Speaking on ABC Radio National's AM show ahead of today's Reserve Bank of Australia's board meeting, McKibbin of the Centre for Applied Macroeconomic Analysis, said a rate rise was possible as we draw towards the September poll.

McKibbin, a former RBA board member, said that while global confidence is stabilising, he recognises crises could occur. 

“There is still potential for a crisis emanating from Europe and the potential for crisis emanating from the USA. There are some triggers out there for bad news but at the moment, I think there is a lot of good news around,” he said.

McKibbin talked down the risk of inflation, saying that potential threats to the national economy were most likely to come from asset price inflation.

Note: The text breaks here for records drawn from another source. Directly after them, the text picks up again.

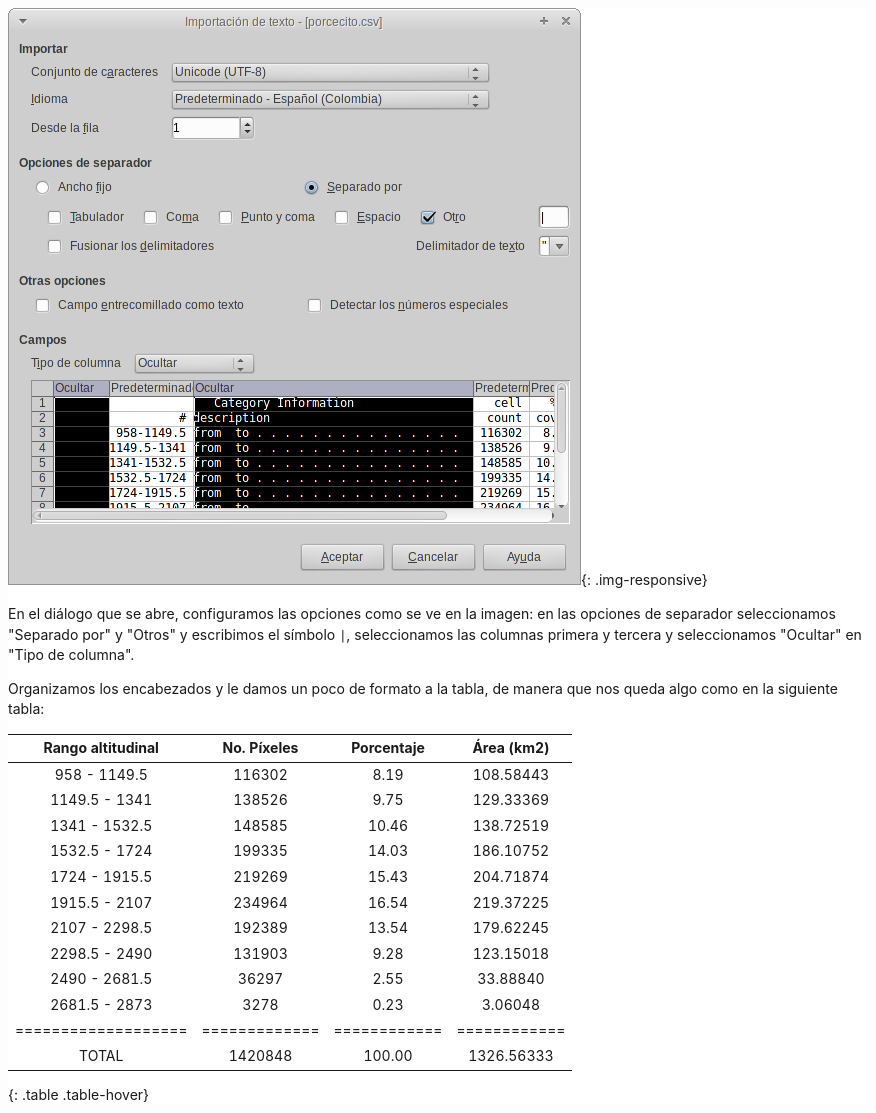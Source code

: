 ![Importación de texto separado por comas en LibreOffice](/cartografia-digital/images/csv_import.png){: .img-responsive}

En el diálogo que se abre, configuramos las opciones como se ve en la imagen: en las opciones de separador seleccionamos "Separado por" y "Otros" y escribimos el símbolo `|`, seleccionamos las columnas primera y tercera y seleccionamos "Ocultar" en "Tipo de columna".

Organizamos los encabezados y le damos un poco de formato a la tabla, de manera que nos queda algo como en la siguiente tabla:

| Rango altitudinal | No. Píxeles | Porcentaje | Área (km2) |
|:-----------------:|:-----------:|:----------:|:----------:|
|    958   - 1149.5 |      116302 |       8.19 |  108.58443 |
|   1149.5 - 1341   |      138526 |       9.75 |  129.33369 |
|   1341   - 1532.5 |      148585 |      10.46 |  138.72519 |
|   1532.5 - 1724   |      199335 |      14.03 |  186.10752 |
|   1724   - 1915.5 |      219269 |      15.43 |  204.71874 |
|   1915.5 - 2107   |      234964 |      16.54 |  219.37225 |
|   2107   - 2298.5 |      192389 |      13.54 |  179.62245 |
|   2298.5 - 2490   |      131903 |       9.28 |  123.15018 |
|   2490   - 2681.5 |       36297 |       2.55 |   33.88840 |
|   2681.5 - 2873   |        3278 |       0.23 |    3.06048 |
|===================|=============|============|============|
|             TOTAL |     1420848 |     100.00 | 1326.56333 |
{: .table .table-hover}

“The bigger risk, I think, is speculative activity driving up the price in assets and then having a subsequent collapse in those prices.  That's a bigger concern and I think that is a real problem that monetary policy has to confront head on.”

When asked if the current cash rate is sustainable, McKibbin said,  “I think [a three per cent cash rate] probably will be where it is now for a few more months or it will be rising by the end of the year.”

McKibbin said the bank wouldn't flinch from raising rates ahead of the election if it thought necessary, as it did in 2007.

“I think that they will [remain independent].  I was actually on the board in 2007… in the end it was the national interest that mattered and that's what the bank will do when the time comes,” McKibbin stated.

McKibbin added that it is “absolutely the economy” rather than politics that comes first in the bank’s decision-making.